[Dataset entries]
━━━━━━━━━━━━━━━━━━━━
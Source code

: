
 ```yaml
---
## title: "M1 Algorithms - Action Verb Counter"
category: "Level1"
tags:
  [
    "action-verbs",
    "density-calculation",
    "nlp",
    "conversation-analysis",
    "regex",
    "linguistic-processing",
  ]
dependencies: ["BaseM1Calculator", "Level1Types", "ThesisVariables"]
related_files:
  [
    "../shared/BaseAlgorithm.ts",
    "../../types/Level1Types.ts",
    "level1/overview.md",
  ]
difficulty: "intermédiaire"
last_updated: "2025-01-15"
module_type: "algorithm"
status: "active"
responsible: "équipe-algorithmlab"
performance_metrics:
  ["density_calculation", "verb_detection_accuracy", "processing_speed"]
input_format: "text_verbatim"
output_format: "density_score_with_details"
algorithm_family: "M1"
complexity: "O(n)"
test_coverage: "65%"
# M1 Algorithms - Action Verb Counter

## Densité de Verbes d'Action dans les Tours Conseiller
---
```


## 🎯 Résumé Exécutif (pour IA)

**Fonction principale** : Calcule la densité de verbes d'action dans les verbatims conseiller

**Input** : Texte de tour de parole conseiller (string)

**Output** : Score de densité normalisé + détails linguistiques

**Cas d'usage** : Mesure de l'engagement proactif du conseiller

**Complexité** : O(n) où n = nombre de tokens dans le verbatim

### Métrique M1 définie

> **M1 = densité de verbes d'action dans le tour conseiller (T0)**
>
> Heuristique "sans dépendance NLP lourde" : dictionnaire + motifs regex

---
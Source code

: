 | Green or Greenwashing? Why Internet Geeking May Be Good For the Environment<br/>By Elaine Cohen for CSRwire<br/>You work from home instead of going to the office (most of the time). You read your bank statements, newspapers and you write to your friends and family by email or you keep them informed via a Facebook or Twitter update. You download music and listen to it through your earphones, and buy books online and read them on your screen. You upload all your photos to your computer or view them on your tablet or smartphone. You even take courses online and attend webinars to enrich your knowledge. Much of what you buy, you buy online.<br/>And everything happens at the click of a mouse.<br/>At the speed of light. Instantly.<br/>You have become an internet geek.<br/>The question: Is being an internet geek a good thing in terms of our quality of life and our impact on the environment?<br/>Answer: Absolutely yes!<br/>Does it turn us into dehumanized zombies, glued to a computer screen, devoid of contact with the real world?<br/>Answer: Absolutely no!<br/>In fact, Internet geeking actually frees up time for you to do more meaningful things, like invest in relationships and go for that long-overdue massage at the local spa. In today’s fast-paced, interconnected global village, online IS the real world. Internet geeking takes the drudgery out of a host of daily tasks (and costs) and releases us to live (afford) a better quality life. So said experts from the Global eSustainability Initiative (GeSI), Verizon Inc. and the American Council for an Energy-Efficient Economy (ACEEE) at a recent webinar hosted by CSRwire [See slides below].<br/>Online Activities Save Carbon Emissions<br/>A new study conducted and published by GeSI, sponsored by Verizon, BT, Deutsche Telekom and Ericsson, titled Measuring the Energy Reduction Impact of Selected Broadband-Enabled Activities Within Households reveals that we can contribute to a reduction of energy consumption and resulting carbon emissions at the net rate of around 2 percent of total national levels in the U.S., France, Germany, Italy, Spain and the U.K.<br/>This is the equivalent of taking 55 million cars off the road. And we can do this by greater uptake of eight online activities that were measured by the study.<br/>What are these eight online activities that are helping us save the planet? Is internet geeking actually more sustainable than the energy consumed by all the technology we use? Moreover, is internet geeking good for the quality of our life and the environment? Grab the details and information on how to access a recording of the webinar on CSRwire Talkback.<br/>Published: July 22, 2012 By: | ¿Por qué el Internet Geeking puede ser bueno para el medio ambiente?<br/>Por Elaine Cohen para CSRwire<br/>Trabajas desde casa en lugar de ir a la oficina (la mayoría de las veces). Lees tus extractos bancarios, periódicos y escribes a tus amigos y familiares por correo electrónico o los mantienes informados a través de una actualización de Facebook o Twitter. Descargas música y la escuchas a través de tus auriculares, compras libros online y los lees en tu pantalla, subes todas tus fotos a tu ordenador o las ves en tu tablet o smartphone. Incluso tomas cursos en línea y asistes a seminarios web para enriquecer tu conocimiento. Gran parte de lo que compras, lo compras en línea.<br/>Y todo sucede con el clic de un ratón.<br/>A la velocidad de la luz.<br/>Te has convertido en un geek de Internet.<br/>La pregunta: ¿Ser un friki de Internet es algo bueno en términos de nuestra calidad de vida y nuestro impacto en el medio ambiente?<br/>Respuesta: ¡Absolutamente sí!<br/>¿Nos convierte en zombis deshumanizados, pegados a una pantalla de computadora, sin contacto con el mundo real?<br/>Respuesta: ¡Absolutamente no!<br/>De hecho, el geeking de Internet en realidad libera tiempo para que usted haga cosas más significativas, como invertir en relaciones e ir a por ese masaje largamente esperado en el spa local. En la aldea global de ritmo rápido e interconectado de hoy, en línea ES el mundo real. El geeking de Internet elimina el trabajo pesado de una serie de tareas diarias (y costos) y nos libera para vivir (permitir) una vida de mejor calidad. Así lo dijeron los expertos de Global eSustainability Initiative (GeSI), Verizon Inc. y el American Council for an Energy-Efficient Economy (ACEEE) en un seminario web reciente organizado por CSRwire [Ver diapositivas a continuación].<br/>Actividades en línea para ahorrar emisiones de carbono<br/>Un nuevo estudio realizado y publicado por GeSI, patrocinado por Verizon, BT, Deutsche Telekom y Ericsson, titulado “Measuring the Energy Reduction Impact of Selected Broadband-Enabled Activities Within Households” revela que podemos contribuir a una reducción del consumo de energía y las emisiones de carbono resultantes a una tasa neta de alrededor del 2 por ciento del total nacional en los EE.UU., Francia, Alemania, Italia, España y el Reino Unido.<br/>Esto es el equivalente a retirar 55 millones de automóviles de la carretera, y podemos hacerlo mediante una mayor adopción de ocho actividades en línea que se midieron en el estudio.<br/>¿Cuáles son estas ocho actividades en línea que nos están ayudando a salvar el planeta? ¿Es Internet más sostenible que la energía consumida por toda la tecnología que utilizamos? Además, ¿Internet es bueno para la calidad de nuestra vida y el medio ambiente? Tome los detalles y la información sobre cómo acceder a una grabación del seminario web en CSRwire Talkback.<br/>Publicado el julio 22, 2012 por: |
━━━━━━━━━━━━━━━━━━━━
> Exercise directions: Your task is to copy every entry above, exactly as written.

> Solution to this exercise:
Source code

:
 ```yaml
---
## title: "M1 Algorithms - Action Verb Counter"
category: "Level1"
tags:
  [
    "action-verbs",
    "density-calculation",
    "nlp",
    "conversation-analysis",
    "regex",
    "linguistic-processing",
  ]
dependencies: ["BaseM1Calculator", "Level1Types", "ThesisVariables"]
related_files:
  [
    "../shared/BaseAlgorithm.ts",
    "../../types/Level1Types.ts",
    "level1/overview.md",
  ]
difficulty: "intermédiaire"
last_updated: "2025-01-15"
module_type: "algorithm"
status: "active"
responsible: "équipe-algorithmlab"
performance_metrics:
  ["density_calculation", "verb_detection_accuracy", "processing_speed"]
input_format: "text_verbatim"
output_format: "density_score_with_details"
algorithm_family: "M1"
complexity: "O(n)"
test_coverage: "65%"
# M1 Algorithms - Action Verb Counter

## Densité de Verbes d'Action dans les Tours Conseiller
---
```


## 🎯 Résumé Exécutif (pour IA)

**Fonction principale** : Calcule la densité de verbes d'action dans les verbatims conseiller

**Input** : Texte de tour de parole conseiller (string)

**Output** : Score de densité normalisé + détails linguistiques

**Cas d'usage** : Mesure de l'engagement proactif du conseiller

**Complexité** : O(n) où n = nombre de tokens dans le verbatim

### Métrique M1 définie

> **M1 = densité de verbes d'action dans le tour conseiller (T0)**
>
> Heuristique "sans dépendance NLP lourde" : dictionnaire + motifs regex

---
Source code

: | Green or Greenwashing? Why Internet Geeking May Be Good For the Environment<br/>By Elaine Cohen for CSRwire<br/>You work from home instead of going to the office (most of the time). You read your bank statements, newspapers and you write to your friends and family by email or you keep them informed via a Facebook or Twitter update. You download music and listen to it through your earphones, and buy books online and read them on your screen. You upload all your photos to your computer or view them on your tablet or smartphone. You even take courses online and attend webinars to enrich your knowledge. Much of what you buy, you buy online.<br/>And everything happens at the click of a mouse.<br/>At the speed of light. Instantly.<br/>You have become an internet geek.<br/>The question: Is being an internet geek a good thing in terms of our quality of life and our impact on the environment?<br/>Answer: Absolutely yes!<br/>Does it turn us into dehumanized zombies, glued to a computer screen, devoid of contact with the real world?<br/>Answer: Absolutely no!<br/>In fact, Internet geeking actually frees up time for you to do more meaningful things, like invest in relationships and go for that long-overdue massage at the local spa. In today’s fast-paced, interconnected global village, online IS the real world. Internet geeking takes the drudgery out of a host of daily tasks (and costs) and releases us to live (afford) a better quality life. So said experts from the Global eSustainability Initiative (GeSI), Verizon Inc. and the American Council for an Energy-Efficient Economy (ACEEE) at a recent webinar hosted by CSRwire [See slides below].<br/>Online Activities Save Carbon Emissions<br/>A new study conducted and published by GeSI, sponsored by Verizon, BT, Deutsche Telekom and Ericsson, titled Measuring the Energy Reduction Impact of Selected Broadband-Enabled Activities Within Households reveals that we can contribute to a reduction of energy consumption and resulting carbon emissions at the net rate of around 2 percent of total national levels in the U.S., France, Germany, Italy, Spain and the U.K.<br/>This is the equivalent of taking 55 million cars off the road. And we can do this by greater uptake of eight online activities that were measured by the study.<br/>What are these eight online activities that are helping us save the planet? Is internet geeking actually more sustainable than the energy consumed by all the technology we use? Moreover, is internet geeking good for the quality of our life and the environment? Grab the details and information on how to access a recording of the webinar on CSRwire Talkback.<br/>Published: July 22, 2012 By: | ¿Por qué el Internet Geeking puede ser bueno para el medio ambiente?<br/>Por Elaine Cohen para CSRwire<br/>Trabajas desde casa en lugar de ir a la oficina (la mayoría de las veces). Lees tus extractos bancarios, periódicos y escribes a tus amigos y familiares por correo electrónico o los mantienes informados a través de una actualización de Facebook o Twitter. Descargas música y la escuchas a través de tus auriculares, compras libros online y los lees en tu pantalla, subes todas tus fotos a tu ordenador o las ves en tu tablet o smartphone. Incluso tomas cursos en línea y asistes a seminarios web para enriquecer tu conocimiento. Gran parte de lo que compras, lo compras en línea.<br/>Y todo sucede con el clic de un ratón.<br/>A la velocidad de la luz.<br/>Te has convertido en un geek de Internet.<br/>La pregunta: ¿Ser un friki de Internet es algo bueno en términos de nuestra calidad de vida y nuestro impacto en el medio ambiente?<br/>Respuesta: ¡Absolutamente sí!<br/>¿Nos convierte en zombis deshumanizados, pegados a una pantalla de computadora, sin contacto con el mundo real?<br/>Respuesta: ¡Absolutamente no!<br/>De hecho, el geeking de Internet en realidad libera tiempo para que usted haga cosas más significativas, como invertir en relaciones e ir a por ese masaje largamente esperado en el spa local. En la aldea global de ritmo rápido e interconectado de hoy, en línea ES el mundo real. El geeking de Internet elimina el trabajo pesado de una serie de tareas diarias (y costos) y nos libera para vivir (permitir) una vida de mejor calidad. Así lo dijeron los expertos de Global eSustainability Initiative (GeSI), Verizon Inc. y el American Council for an Energy-Efficient Economy (ACEEE) en un seminario web reciente organizado por CSRwire [Ver diapositivas a continuación].<br/>Actividades en línea para ahorrar emisiones de carbono<br/>Un nuevo estudio realizado y publicado por GeSI, patrocinado por Verizon, BT, Deutsche Telekom y Ericsson, titulado “Measuring the Energy Reduction Impact of Selected Broadband-Enabled Activities Within Households” revela que podemos contribuir a una reducción del consumo de energía y las emisiones de carbono resultantes a una tasa neta de alrededor del 2 por ciento del total nacional en los EE.UU., Francia, Alemania, Italia, España y el Reino Unido.<br/>Esto es el equivalente a retirar 55 millones de automóviles de la carretera, y podemos hacerlo mediante una mayor adopción de ocho actividades en línea que se midieron en el estudio.<br/>¿Cuáles son estas ocho actividades en línea que nos están ayudando a salvar el planeta? ¿Es Internet más sostenible que la energía consumida por toda la tecnología que utilizamos? Además, ¿Internet es bueno para la calidad de nuestra vida y el medio ambiente? Tome los detalles y la información sobre cómo acceder a una grabación del seminario web en CSRwire Talkback.<br/>Publicado el julio 22, 2012 por: |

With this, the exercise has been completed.